## TASK TO CARRY OUT:
Write exactly, with no line omitted or added, the span beginning at the line that holds "- ✅ No npm processes running (build finished)" and ending at the last line of the records.

DATA FOR THE TASK START

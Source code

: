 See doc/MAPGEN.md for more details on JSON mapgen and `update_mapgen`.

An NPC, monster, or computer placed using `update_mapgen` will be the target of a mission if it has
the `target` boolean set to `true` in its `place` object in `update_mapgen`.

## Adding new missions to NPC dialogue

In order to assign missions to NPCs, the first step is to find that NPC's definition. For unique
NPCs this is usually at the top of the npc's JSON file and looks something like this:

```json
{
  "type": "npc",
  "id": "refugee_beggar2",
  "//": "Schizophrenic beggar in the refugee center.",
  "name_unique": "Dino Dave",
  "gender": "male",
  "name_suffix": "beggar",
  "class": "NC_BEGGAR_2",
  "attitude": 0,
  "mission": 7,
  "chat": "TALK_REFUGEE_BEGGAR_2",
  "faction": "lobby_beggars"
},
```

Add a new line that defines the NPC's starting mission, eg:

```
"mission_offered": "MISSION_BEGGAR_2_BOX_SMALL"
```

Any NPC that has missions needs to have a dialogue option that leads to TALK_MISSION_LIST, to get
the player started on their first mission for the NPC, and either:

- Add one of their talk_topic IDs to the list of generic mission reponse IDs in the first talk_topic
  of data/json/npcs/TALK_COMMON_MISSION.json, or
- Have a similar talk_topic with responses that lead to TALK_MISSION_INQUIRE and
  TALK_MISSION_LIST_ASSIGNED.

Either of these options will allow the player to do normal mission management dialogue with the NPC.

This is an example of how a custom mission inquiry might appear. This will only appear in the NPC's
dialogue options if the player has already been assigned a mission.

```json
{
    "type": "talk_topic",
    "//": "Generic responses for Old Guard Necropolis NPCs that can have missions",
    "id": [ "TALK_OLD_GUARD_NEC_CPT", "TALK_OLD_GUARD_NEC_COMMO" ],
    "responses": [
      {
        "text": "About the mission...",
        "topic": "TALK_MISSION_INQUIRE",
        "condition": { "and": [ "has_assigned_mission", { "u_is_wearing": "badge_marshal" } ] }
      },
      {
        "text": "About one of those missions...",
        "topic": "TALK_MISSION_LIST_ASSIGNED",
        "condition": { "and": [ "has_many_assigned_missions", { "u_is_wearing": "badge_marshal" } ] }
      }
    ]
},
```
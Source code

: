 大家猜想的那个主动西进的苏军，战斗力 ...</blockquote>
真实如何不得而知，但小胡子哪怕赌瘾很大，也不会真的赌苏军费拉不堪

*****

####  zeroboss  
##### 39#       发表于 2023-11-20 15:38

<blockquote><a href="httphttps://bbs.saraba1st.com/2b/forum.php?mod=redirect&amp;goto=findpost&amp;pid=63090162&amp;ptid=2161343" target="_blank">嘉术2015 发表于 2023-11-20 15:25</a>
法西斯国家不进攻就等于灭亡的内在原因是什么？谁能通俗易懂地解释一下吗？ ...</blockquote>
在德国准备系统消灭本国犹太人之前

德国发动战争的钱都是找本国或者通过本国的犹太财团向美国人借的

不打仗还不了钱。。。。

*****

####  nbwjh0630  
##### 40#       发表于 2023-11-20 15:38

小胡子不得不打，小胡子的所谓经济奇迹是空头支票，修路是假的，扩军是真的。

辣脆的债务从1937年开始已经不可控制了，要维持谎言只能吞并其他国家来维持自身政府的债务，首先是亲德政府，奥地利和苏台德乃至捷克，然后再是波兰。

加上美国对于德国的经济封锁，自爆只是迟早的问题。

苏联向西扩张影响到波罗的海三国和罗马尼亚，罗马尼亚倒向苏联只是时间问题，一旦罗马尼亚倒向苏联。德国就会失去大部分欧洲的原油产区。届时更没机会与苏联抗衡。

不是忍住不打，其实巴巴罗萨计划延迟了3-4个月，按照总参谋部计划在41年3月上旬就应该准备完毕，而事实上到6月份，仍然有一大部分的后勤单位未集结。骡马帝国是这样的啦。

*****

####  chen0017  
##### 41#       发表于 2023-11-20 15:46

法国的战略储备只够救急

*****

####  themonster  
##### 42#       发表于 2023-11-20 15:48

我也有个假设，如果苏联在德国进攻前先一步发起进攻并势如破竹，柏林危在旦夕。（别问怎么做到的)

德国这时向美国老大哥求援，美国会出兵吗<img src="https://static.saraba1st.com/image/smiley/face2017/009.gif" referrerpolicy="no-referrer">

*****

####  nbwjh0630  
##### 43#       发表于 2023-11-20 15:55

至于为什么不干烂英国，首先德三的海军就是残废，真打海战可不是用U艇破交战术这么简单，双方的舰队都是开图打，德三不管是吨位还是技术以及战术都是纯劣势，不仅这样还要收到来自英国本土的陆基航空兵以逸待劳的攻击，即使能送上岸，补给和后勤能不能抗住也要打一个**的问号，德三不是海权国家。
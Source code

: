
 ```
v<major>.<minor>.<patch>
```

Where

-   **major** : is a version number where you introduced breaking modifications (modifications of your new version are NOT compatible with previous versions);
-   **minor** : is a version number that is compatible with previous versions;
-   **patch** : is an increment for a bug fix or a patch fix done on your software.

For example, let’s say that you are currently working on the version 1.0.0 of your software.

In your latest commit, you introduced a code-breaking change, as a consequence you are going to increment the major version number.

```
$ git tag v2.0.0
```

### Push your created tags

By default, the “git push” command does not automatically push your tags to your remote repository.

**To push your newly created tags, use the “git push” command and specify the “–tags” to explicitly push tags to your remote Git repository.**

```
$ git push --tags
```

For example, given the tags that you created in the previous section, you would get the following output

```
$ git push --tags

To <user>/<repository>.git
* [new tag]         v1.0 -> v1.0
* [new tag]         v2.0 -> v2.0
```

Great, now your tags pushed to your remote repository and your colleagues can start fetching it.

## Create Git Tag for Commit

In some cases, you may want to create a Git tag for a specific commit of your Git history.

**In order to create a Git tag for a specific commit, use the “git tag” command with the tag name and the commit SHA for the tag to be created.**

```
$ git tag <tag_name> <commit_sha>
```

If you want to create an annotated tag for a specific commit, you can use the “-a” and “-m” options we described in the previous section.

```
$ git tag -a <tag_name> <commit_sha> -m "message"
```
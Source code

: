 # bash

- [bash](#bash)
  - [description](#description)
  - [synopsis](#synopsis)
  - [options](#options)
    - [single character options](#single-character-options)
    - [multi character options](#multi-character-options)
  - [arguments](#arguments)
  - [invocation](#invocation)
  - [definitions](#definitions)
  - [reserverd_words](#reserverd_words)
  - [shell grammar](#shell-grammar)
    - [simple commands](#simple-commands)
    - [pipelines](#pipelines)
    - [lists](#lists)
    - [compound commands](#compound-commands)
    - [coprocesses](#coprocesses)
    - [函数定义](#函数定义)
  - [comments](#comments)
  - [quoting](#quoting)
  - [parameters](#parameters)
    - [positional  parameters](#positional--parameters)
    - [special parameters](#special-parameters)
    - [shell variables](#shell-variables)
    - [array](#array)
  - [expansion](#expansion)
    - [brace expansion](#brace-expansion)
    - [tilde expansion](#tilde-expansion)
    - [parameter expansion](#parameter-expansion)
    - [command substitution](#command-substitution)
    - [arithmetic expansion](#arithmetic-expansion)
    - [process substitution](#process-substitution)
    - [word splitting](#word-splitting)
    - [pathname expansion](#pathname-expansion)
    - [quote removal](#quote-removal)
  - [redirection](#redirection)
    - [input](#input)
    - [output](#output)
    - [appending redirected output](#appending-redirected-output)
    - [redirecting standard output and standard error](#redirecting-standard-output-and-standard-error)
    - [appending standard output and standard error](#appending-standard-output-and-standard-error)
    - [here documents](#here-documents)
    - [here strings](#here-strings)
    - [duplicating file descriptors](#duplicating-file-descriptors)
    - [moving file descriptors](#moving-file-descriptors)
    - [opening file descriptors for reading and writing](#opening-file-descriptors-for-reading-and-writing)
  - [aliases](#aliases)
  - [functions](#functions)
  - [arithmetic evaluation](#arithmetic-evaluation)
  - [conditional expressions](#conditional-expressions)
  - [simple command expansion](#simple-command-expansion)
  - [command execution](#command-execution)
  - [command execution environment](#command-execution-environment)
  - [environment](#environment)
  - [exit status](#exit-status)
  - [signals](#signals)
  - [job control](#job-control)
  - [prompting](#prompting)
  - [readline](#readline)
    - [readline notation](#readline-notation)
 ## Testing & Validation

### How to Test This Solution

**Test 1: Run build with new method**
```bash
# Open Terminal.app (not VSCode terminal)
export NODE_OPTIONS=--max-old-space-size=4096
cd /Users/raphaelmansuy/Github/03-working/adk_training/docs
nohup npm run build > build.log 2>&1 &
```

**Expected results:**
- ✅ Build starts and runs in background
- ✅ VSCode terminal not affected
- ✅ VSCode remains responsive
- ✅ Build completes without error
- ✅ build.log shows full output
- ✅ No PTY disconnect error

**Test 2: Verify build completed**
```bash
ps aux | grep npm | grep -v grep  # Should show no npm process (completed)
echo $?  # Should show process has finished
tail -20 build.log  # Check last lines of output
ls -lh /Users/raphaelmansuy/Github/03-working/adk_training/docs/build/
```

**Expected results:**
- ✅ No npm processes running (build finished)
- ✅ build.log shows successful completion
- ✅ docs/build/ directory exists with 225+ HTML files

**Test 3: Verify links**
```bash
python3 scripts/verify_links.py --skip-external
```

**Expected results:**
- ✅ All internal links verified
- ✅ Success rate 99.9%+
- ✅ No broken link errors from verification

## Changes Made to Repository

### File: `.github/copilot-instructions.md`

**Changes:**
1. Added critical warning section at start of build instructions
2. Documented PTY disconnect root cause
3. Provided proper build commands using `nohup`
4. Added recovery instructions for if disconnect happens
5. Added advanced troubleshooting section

DATA FOR THE TASK END

## SOLVED PROBLEM:
- ✅ No npm processes running (build finished)
- ✅ build.log shows successful completion
- ✅ docs/build/ directory exists with 225+ HTML files

**Test 3: Verify links**
```bash
python3 scripts/verify_links.py --skip-external
```

**Expected results:**
- ✅ All internal links verified
- ✅ Success rate 99.9%+
- ✅ No broken link errors from verification

## Changes Made to Repository

### File: `.github/copilot-instructions.md`

**Changes:**
1. Added critical warning section at start of build instructions
2. Documented PTY disconnect root cause
3. Provided proper build commands using `nohup`
4. Added recovery instructions for if disconnect happens
5. Added advanced troubleshooting section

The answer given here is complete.